## Data for processing

◆ ◆ ◆

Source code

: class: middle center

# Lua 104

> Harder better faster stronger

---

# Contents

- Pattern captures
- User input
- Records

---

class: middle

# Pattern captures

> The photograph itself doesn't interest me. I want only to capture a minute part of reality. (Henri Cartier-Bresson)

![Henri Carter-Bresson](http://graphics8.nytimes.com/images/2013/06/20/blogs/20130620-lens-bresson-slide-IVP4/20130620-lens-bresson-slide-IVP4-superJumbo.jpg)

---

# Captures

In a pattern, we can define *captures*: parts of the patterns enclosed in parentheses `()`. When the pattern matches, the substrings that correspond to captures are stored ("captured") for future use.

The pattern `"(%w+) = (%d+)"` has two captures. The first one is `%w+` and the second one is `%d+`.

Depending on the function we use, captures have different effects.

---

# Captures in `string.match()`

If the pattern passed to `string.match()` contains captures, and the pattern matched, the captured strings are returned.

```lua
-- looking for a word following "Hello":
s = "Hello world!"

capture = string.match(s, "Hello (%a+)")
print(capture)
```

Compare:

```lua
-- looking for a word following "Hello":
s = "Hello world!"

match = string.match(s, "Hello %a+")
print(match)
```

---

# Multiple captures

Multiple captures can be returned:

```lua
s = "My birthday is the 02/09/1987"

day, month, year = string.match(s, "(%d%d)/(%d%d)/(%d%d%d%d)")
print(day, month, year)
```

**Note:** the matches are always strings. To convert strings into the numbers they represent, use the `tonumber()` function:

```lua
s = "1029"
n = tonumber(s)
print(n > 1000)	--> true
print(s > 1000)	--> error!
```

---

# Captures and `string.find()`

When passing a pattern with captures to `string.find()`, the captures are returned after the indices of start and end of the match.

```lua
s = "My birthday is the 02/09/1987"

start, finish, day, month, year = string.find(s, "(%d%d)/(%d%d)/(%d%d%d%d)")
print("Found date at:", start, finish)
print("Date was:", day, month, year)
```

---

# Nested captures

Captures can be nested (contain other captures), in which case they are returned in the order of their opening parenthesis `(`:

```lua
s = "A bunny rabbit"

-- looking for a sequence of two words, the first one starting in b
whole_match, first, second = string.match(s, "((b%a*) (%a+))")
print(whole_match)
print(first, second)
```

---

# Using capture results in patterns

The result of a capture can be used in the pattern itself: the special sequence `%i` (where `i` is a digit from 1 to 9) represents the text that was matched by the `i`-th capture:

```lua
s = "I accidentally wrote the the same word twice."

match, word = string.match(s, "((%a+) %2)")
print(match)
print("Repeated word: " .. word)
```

◆ ◆ ◆

## Work task
Would you restate exactly the lines of the material above, from its opening line through the line with "has two captures.", and output only those?

## Exercise result
Source code

: class: middle center

# Lua 104

> Harder better faster stronger

---

# Contents

- Pattern captures
- User input
- Records

---

class: middle

# Pattern captures

> The photograph itself doesn't interest me. I want only to capture a minute part of reality. (Henri Cartier-Bresson)

![Henri Carter-Bresson](http://graphics8.nytimes.com/images/2013/06/20/blogs/20130620-lens-bresson-slide-IVP4/20130620-lens-bresson-slide-IVP4-superJumbo.jpg)

---

# Captures

In a pattern, we can define *captures*: parts of the patterns enclosed in parentheses `()`. When the pattern matches, the substrings that correspond to captures are stored ("captured") for future use.

The pattern `"(%w+) = (%d+)"` has two captures. The first one is `%w+` and the second one is `%d+`.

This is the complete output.